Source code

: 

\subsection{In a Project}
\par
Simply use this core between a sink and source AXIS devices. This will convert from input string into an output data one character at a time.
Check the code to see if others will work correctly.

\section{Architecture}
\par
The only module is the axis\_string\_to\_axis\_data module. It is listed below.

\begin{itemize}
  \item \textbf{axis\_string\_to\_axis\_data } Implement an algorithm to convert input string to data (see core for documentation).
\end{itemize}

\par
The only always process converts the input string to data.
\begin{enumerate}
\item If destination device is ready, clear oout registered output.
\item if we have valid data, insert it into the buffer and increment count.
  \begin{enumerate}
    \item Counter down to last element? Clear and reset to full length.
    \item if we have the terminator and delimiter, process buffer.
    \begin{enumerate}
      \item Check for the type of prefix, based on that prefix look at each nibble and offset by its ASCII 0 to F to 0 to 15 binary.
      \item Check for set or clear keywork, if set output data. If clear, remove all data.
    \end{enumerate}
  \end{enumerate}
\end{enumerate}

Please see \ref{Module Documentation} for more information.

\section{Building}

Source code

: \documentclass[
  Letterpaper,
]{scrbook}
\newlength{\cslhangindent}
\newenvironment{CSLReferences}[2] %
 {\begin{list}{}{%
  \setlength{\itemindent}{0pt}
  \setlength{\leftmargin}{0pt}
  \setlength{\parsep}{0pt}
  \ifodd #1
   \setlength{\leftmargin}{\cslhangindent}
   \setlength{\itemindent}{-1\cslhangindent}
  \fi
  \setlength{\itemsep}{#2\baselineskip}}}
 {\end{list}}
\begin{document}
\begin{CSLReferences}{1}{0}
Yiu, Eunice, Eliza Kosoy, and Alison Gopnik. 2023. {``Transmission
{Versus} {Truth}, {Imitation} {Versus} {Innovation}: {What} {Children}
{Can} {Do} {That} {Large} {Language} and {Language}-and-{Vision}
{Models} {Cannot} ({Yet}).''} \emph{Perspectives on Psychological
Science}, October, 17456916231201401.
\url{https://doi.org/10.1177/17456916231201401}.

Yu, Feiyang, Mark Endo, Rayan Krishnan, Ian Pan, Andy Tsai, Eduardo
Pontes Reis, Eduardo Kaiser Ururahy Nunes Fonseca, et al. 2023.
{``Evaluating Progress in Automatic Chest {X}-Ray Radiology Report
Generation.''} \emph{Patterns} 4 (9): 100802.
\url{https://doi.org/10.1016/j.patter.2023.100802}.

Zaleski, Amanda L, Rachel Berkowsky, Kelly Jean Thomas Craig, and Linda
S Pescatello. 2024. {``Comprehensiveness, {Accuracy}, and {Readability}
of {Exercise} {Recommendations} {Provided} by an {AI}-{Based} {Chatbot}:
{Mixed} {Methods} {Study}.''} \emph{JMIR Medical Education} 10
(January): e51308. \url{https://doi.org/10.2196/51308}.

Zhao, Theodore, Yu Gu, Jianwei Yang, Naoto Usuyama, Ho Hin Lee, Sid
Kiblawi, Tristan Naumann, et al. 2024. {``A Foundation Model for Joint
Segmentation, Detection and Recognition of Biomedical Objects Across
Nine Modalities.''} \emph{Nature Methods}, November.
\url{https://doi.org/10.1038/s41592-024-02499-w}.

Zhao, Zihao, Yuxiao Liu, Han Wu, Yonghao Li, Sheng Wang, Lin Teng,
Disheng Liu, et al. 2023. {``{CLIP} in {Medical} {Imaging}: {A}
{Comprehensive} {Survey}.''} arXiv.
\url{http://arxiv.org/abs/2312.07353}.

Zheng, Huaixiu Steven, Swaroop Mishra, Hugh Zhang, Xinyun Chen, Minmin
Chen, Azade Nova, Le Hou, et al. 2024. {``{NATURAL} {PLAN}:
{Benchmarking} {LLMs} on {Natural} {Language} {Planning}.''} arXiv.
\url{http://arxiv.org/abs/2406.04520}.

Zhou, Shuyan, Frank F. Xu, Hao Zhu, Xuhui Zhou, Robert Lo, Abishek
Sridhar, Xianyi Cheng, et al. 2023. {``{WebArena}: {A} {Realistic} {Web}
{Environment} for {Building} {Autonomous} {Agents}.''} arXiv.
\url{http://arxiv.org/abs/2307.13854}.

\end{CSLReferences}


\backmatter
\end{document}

▸ Problem statement:
Copy out the data shown above without altering anything.

▸ Response to this task:
Source code

: 

\subsection{In a Project}
\par
Simply use this core between a sink and source AXIS devices. This will convert from input string into an output data one character at a time.
Check the code to see if others will work correctly.

\section{Architecture}
\par
The only module is the axis\_string\_to\_axis\_data module. It is listed below.

\begin{itemize}
  \item \textbf{axis\_string\_to\_axis\_data } Implement an algorithm to convert input string to data (see core for documentation).
\end{itemize}

\par
The only always process converts the input string to data.
\begin{enumerate}
\item If destination device is ready, clear oout registered output.
\item if we have valid data, insert it into the buffer and increment count.
  \begin{enumerate}
    \item Counter down to last element? Clear and reset to full length.
    \item if we have the terminator and delimiter, process buffer.
    \begin{enumerate}
      \item Check for the type of prefix, based on that prefix look at each nibble and offset by its ASCII 0 to F to 0 to 15 binary.
      \item Check for set or clear keywork, if set output data. If clear, remove all data.
    \end{enumerate}
  \end{enumerate}
\end{enumerate}

Please see \ref{Module Documentation} for more information.

\section{Building}

Source code

: \documentclass[
  Letterpaper,
]{scrbook}
\newlength{\cslhangindent}
\newenvironment{CSLReferences}[2] %
 {\begin{list}{}{%
  \setlength{\itemindent}{0pt}
  \setlength{\leftmargin}{0pt}
  \setlength{\parsep}{0pt}
  \ifodd #1
   \setlength{\leftmargin}{\cslhangindent}
   \setlength{\itemindent}{-1\cslhangindent}
  \fi
  \setlength{\itemsep}{#2\baselineskip}}}
 {\end{list}}
\begin{document}
\begin{CSLReferences}{1}{0}
Yiu, Eunice, Eliza Kosoy, and Alison Gopnik. 2023. {``Transmission
{Versus} {Truth}, {Imitation} {Versus} {Innovation}: {What} {Children}
{Can} {Do} {That} {Large} {Language} and {Language}-and-{Vision}
{Models} {Cannot} ({Yet}).''} \emph{Perspectives on Psychological
Science}, October, 17456916231201401.
\url{https://doi.org/10.1177/17456916231201401}.

Yu, Feiyang, Mark Endo, Rayan Krishnan, Ian Pan, Andy Tsai, Eduardo
Pontes Reis, Eduardo Kaiser Ururahy Nunes Fonseca, et al. 2023.
{``Evaluating Progress in Automatic Chest {X}-Ray Radiology Report
Generation.''} \emph{Patterns} 4 (9): 100802.
\url{https://doi.org/10.1016/j.patter.2023.100802}.

Zaleski, Amanda L, Rachel Berkowsky, Kelly Jean Thomas Craig, and Linda
S Pescatello. 2024. {``Comprehensiveness, {Accuracy}, and {Readability}
of {Exercise} {Recommendations} {Provided} by an {AI}-{Based} {Chatbot}:
{Mixed} {Methods} {Study}.''} \emph{JMIR Medical Education} 10
(January): e51308. \url{https://doi.org/10.2196/51308}.

Zhao, Theodore, Yu Gu, Jianwei Yang, Naoto Usuyama, Ho Hin Lee, Sid
Kiblawi, Tristan Naumann, et al. 2024. {``A Foundation Model for Joint
Segmentation, Detection and Recognition of Biomedical Objects Across
Nine Modalities.''} \emph{Nature Methods}, November.
\url{https://doi.org/10.1038/s41592-024-02499-w}.

Zhao, Zihao, Yuxiao Liu, Han Wu, Yonghao Li, Sheng Wang, Lin Teng,
Disheng Liu, et al. 2023. {``{CLIP} in {Medical} {Imaging}: {A}
{Comprehensive} {Survey}.''} arXiv.
\url{http://arxiv.org/abs/2312.07353}.

Zheng, Huaixiu Steven, Swaroop Mishra, Hugh Zhang, Xinyun Chen, Minmin
Chen, Azade Nova, Le Hou, et al. 2024. {``{NATURAL} {PLAN}:
{Benchmarking} {LLMs} on {Natural} {Language} {Planning}.''} arXiv.
\url{http://arxiv.org/abs/2406.04520}.

Zhou, Shuyan, Frank F. Xu, Hao Zhu, Xuhui Zhou, Robert Lo, Abishek
Sridhar, Xianyi Cheng, et al. 2023. {``{WebArena}: {A} {Realistic} {Web}
{Environment} for {Building} {Autonomous} {Agents}.''} arXiv.
\url{http://arxiv.org/abs/2307.13854}.

\end{CSLReferences}


\backmatter
\end{document}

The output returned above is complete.